-- Opening Marker --

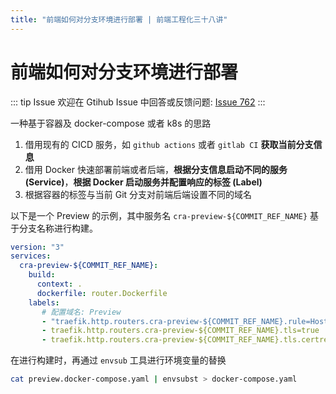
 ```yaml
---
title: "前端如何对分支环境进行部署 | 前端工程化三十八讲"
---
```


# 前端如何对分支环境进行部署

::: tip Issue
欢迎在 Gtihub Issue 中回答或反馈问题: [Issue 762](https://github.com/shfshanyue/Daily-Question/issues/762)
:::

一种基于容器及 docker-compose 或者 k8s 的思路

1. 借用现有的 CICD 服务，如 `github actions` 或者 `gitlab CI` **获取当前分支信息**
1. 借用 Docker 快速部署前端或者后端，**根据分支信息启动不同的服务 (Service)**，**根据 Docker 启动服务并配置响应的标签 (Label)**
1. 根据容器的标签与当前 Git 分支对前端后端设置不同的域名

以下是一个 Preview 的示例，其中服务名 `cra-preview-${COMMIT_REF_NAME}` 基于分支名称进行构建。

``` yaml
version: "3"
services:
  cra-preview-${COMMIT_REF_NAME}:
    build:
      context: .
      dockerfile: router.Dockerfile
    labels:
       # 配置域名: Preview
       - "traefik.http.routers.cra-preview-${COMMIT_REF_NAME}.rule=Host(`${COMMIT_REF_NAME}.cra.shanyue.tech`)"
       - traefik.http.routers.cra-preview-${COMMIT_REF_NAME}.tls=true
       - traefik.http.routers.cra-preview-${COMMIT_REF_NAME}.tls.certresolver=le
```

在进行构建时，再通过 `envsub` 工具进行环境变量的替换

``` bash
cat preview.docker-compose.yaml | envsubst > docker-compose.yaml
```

-- Closing Marker --
-- Opening Marker --

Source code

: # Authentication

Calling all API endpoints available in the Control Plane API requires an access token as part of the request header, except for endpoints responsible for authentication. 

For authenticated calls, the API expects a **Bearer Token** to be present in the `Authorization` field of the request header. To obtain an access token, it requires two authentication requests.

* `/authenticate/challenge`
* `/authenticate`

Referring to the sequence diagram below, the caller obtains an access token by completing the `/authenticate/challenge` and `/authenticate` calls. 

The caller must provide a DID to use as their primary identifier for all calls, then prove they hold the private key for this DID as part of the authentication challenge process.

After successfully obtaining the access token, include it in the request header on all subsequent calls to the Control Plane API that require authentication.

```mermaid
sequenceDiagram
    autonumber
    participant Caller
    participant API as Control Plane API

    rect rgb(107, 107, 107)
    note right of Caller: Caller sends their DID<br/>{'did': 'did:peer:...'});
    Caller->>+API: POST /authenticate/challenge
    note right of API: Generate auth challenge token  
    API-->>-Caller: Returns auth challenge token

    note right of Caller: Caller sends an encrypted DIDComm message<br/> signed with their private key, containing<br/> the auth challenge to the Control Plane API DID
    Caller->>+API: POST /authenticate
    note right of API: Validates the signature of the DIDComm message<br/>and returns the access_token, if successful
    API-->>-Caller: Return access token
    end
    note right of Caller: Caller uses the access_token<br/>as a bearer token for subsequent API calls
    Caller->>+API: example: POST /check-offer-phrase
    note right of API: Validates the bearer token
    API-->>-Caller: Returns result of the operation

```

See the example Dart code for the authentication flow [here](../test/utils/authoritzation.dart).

-- Closing Marker --

- WHAT IS EXPECTED: Look over the listing above and copy each line that contains "DIDComm".

- ANSWER FOR THE TASK:
    note right of Caller: Caller sends an encrypted DIDComm message<br/> signed with their private key, containing<br/> the auth challenge to the Control Plane API DID
    note right of API: Validates the signature of the DIDComm message<br/>and returns the access_token, if successful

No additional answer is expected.